The cavities thus act as mechanical guides for the fibres that can be held firmly in place with an appropriate adhesive 42, with respect to the component 62, after each fibre has been inserted into the corresponding cavity.

For FIGS. 14 and 15 it is to be noted that, the electrical connections of circuit 54, being of the type shown as 29 in FIG. 3, are arranged perpendicularly to the plane of these FIGS. 14 and 15 and thus cannot be seen.

The present invention has various advantages. In particular it avoids the use of an alignment support and the likelihood of location errors that such a support could introduce. It provides a high density integration alignment device. The cost of using it is reduced. The process which is the subject of the invention lends itself readily to common assembly applications.

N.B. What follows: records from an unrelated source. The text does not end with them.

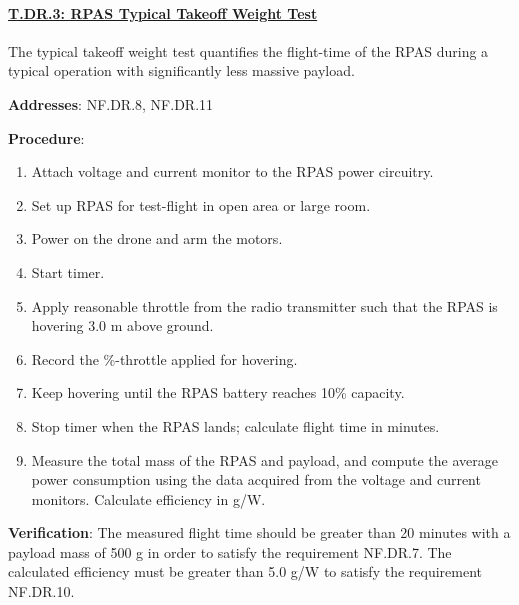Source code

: \paragraph{\underline{T.DR.3: RPAS Typical Takeoff Weight Test}}

The typical takeoff weight test quantifies the flight-time of the RPAS during a typical operation with significantly less massive payload.

\textbf{Addresses}: NF.DR.8, NF.DR.11

\textbf{Procedure}:
\begin{enumerate}[noitemsep]
    \item Attach voltage and current monitor to the RPAS power circuitry.
    \item Set up RPAS for test-flight in open area or large room.
    \item Power on the drone and arm the motors.
    \item Start timer.
    \item Apply reasonable throttle from the radio transmitter such that the RPAS is hovering 3.0 m above ground.
    \item Record the \%-throttle applied for hovering.
    \item Keep hovering until the RPAS battery reaches 10\% capacity.
    \item Stop timer when the RPAS lands; calculate flight time in minutes.
    \item Measure the total mass of the RPAS and payload, and compute the average power consumption using the data acquired from the voltage and current monitors. Calculate efficiency in g/W.
\end{enumerate}

\textbf{Verification}:
The measured flight time should be greater than 20 minutes with a payload mass of 500 g in order to satisfy the requirement NF.DR.7. The calculated efficiency must be greater than 5.0 g/W to satisfy the requirement NF.DR.10.
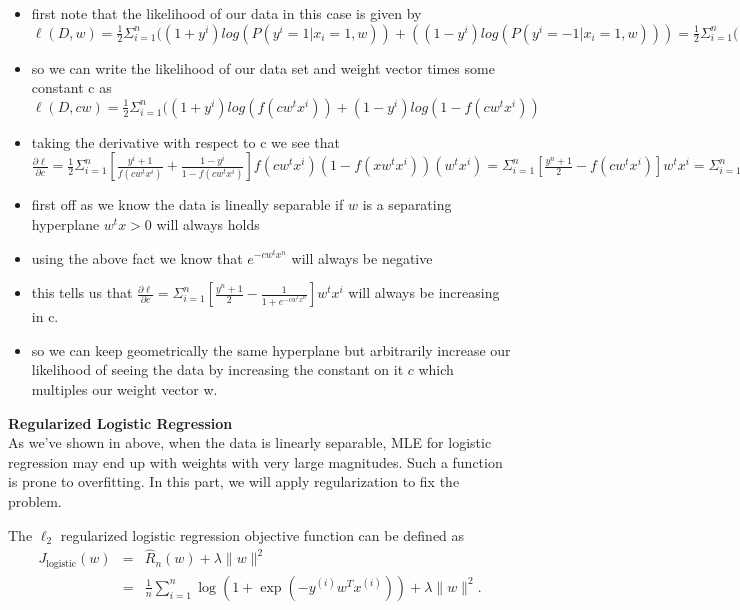 \documentclass{article}
\newcommand{\nyuparagraph}[1]{\vspace{0.3cm}\textcolor{nyupurple}{\bf \large #1}\\}
\theoremstyle{plain}
\theoremstyle{definition}
\begin{document}
\begin{enumerate}
\begin{itemize}
    \color{blue}
    \item first note that the likelihood of our data in this case is given by $\ell(D,w)=\frac{1}{2}\Sigma_{i=1}^{n}( (1+y^i)log(P(y^i=1|x_i=1,w)) +((1-y^i)log(P(y^i=-1|x_i=1,w)))=\frac{1}{2}\Sigma_{i=1}^{n}((1+y^i)log(f(w^tx^i))+(1-y^i)log(1-f(w^tx^i))$
    \item so we can write the likelihood of our data set and weight vector times some constant c as $\ell(D,cw)=\frac{1}{2}\Sigma_{i=1}^{n}((1+y^i)log(f(cw^tx^i))+(1-y^i)log(1-f(cw^tx^i))$
    \item taking the derivative with respect to c we see that $\frac{\partial \ell}{\partial c}=\frac{1}{2}\Sigma_{i=1}^{n}[\frac{y^i+1}{f(cw^tx^i)} +\frac{1-y^i}{1-f(cw^tx^i)}]f(cw^tx^i)(1-f(xw^tx^i))(w^tx^i)=\Sigma_{i=1}^{n}[\frac{y^n+1}{2}-f(cw^tx^i)]w^tx^i=\Sigma_{i=1}^{n}[\frac{y^n+1}{2}-\frac{1}{1+e^{-cw^tx^n}}]w^tx^i$
    \item first off as we know the data is lineally separable if $w$ is a separating hyperplane $w^tx>0$ will always holds 
    \item using the above fact we know that $e^{-cw^tx^n}$ will always be negative 
    \item this tells us that  $\frac{\partial \ell}{\partial c}=\Sigma_{i=1}^{n}[\frac{y^n+1}{2}-\frac{1}{1+e^{-cw^tx^n}}]w^tx^i$ will always be increasing in c. 
    \item so we can keep geometrically the same hyperplane but arbitrarily increase our likelihood of seeing the data by increasing the constant on it $c$ which multiples our weight vector w.  
\end{itemize}


\setcounter{saveenum}{\value{enumi}}
\end{enumerate}

\nyuparagraph{\label{subsec:Regularized-Logistic-Regression}Regularized Logistic
Regression}
As we've shown in above, when the data is linearly separable,
MLE for logistic regression may end up with weights with very large magnitudes. Such a function is prone to overfitting.
In this part, we will apply regularization to fix the problem.

The $\ell_2$ regularized
logistic regression objective function can be defined as
\begin{eqnarray*}
J_{\text{logistic}}(w) & = & \hat{R}_{n}(w)+\lambda\|w\|^{2}\\
 & = & \frac{1}{n}\sum_{i=1}^{n}\log\left(1+\exp\left(-y^{(i)}w^{T}x^{(i)}\right)\right)+\lambda\|w\|^{2}.
\end{eqnarray*}
 
\end{document}
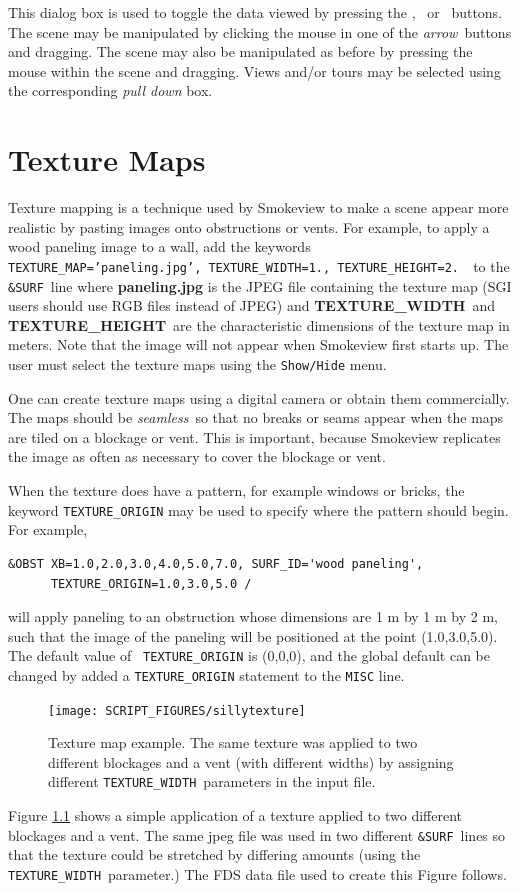 \documentclass[11pt,twoside]{book}
\newcommand{\frameit}[1]{\fbox{\tt #1}}
\begin{document}
This dialog box is used to toggle the data viewed by pressing the
\frameit{Smoke/Fire}, \frameit{Temperature}\ or \frameit{Oxygen}\
buttons. The scene may be manipulated by clicking the mouse in one
of the {\em arrow}\ buttons and dragging.  The scene may also be
manipulated as before by pressing the mouse within the scene and
dragging. Views and/or tours may be selected using the
corresponding {\em pull down} box.

\chapter{Texture Maps} \label{chapter:texturemaps} Texture mapping is a technique used by
Smokeview to make a scene appear more realistic by pasting images
onto obstructions or vents. For example, to apply a wood paneling
image to a wall, add the keywords {\tt
TEXTURE\_MAP='paneling.jpg', TEXTURE\_WIDTH=1., TEXTURE\_HEIGHT=2.
}\ to the {\tt \&SURF}\ line where {\bf paneling.jpg} is the JPEG
file containing the texture map (SGI users should use RGB files
instead of JPEG) and {\bf TEXTURE\_WIDTH}\ and {\bf
TEXTURE\_HEIGHT}\ are the characteristic dimensions of the texture
map in meters. Note that the image will not appear when Smokeview
first starts up. The user must select the texture maps using the
{\tt Show/Hide} menu.

One can create texture maps using a digital camera or obtain them
commercially.  The maps should be {\em seamless}\ so that no
breaks or seams appear when the maps are tiled on a blockage or
vent.  This is important, because Smokeview replicates the image
as often as necessary to cover the blockage or vent.

When the texture does have a pattern, for example windows or
bricks, the keyword {\tt TEXTURE\_ORIGIN} may be used to specify
where the pattern should begin.  For example,
\begin{lstlisting}
&OBST XB=1.0,2.0,3.0,4.0,5.0,7.0, SURF_ID='wood paneling',
      TEXTURE_ORIGIN=1.0,3.0,5.0 /
\end{lstlisting}
\noindent will apply paneling to an obstruction whose dimensions
are 1 m by 1 m by 2 m, such that the image of the paneling will be
positioned at the point (1.0,3.0,5.0). The default value of {\tt
TEXTURE\_ORIGIN} is (0,0,0), and the global default can be changed
by added a {\tt TEXTURE\_ORIGIN} statement to the {\tt MISC} line.

\begin{figure}[\figoptions]
\centerline{\texttt{[image: SCRIPT\_FIGURES/sillytexture]}
} \caption [Texture map example.] {
Texture map example.  The same texture was applied to two different
blockages and a vent (with different widths) by assigning different {\tt TEXTURE\_WIDTH}\
parameters in the input file.
} \label{figTextures}
\end{figure}
Figure \ref{figTextures} shows a simple application of a texture
applied to two different blockages and a vent.  The same jpeg file
was used in two different {\tt \&SURF}\ lines so that the texture
could be stretched by differing amounts (using the {\tt
TEXTURE\_WIDTH}\ parameter.)  The FDS data file used to create
this Figure follows.
\end{document}
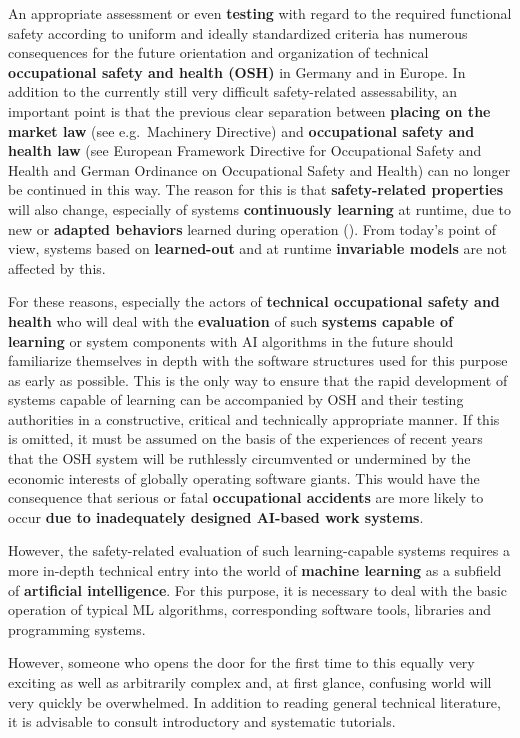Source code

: \documentclass [oneside,10pt,a4paper,ngerman,BCOR10mm,headsepline,parindent,final]{scrartcl}
\begin{document}
An appropriate assessment or even \textbf{testing} with regard to the
required functional safety according to uniform and ideally standardized
criteria has numerous consequences for the future orientation and
organization of technical \textbf{occupational safety and health (OSH)}
in Germany and in Europe. In addition to the currently still very
difficult safety-related assessability, an important point is that the
previous clear separation between \textbf{placing on the market law}
(see e.g.~Machinery Directive) and \textbf{occupational safety and
health law} (see European Framework Directive for Occupational Safety
and Health and German Ordinance on Occupational Safety and Health) can
no longer be continued in this way. The reason for this is that
\textbf{safety-related properties} will also change, especially of
systems \textbf{continuously learning} at runtime, due to new or
\textbf{adapted behaviors} learned during operation
(\cite{BAuA_Rechtsgutachten_KI_2021}). From today's point of view,
systems based on \textbf{learned-out} and at runtime \textbf{invariable
models} are not affected by this.

For these reasons, especially the actors of \textbf{technical
occupational safety and health} who will deal with the
\textbf{evaluation} of such \textbf{systems capable of learning} or
system components with AI algorithms in the future should familiarize
themselves in depth with the software structures used for this purpose
as early as possible. This is the only way to ensure that the rapid
development of systems capable of learning can be accompanied by OSH and
their testing authorities in a constructive, critical and technically
appropriate manner. If this is omitted, it must be assumed on the basis
of the experiences of recent years that the OSH system will be
ruthlessly circumvented or undermined by the economic interests of
globally operating software giants. This would have the consequence that
serious or fatal \textbf{occupational accidents} are more likely to
occur \textbf{due to inadequately designed AI-based work systems}.

However, the safety-related evaluation of such learning-capable systems
requires a more in-depth technical entry into the world of
\textbf{machine learning} as a subfield of \textbf{artificial
intelligence}. For this purpose, it is necessary to deal with the basic
operation of typical ML algorithms, corresponding software tools,
libraries and programming systems.

However, someone who opens the door for the first time to this equally
very exciting as well as arbitrarily complex and, at first glance,
confusing world will very quickly be overwhelmed. In addition to reading
general technical literature, it is advisable to consult introductory
and systematic tutorials.
\end{document}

The list of documents that follows are all referred to in this description:

(1) Use of silicon Vee groove technology in the design and volume manufacture of optical devices, R. Cann et al., SPIE, vol. 3004, p.170 to 173

(2) Optical module and a fabrication thereof, U.S. Pat. No. 5,853,626, M. Kato

(3) Flip-chip bonded, back-emitting microlensed arrays of monolithic vertical cavity lasers and resonant photodetectors, C. A. Coldren et al., IEEE 1999 Electronic components and technology conference, p. 733 to 740

(4) Low cost, free-space optical interconnects, A. Duane et al., Compound semiconductor, December 1998, p.11 to 13

(5) VCSEL electrical packaging analysis and design guidelines for multi-GHz applications, IEEE Trans. On components, packaging and manufacturing technology—Part B, vol. 20, n^o. 3, August 1997, p.191 to 196

(6) Process for coating electronic components hybridized by bumps on a substrate, U.S. Pat. No. 5,496,769 F. Marion and M.Boitel, see also FR 2 704 691.

Claims

1. A passive alignment process of at least one optical fiber (32) and at least one optoelectronic component having at least one active zone (16), the process being characterised in that:

at least one optoelectronic component (10, 50, 43, 52, 62) is used which comprises a layer of a substrate (11), a first layer (12) for resisting the removal of the substrate and a second layer (14) comprising at least one active zone, the active zone being opposite a portion of the first layer and used to emit or detect a light beam crossing the portion, the first layer being transparent to the light beam,

the optoelectronic component is placed on a support (24, 48, 45, 54) such that the second layer is opposite the support,

the optoelectronic component is at least partially coated with a coating material (30) extending from the support as far as a level beyond the first layer, and

at least a portion of the substrate and the coating material located above the substrate is selectively removed as far as the first layer, the removal taking place opposite the active zone and exposing, opposite the active zone, a cavity able to accommodate an end of at least one optical fiber and enabling the optical fiber to be aligned with the optoelectronic component by insertion of the end into the cavity.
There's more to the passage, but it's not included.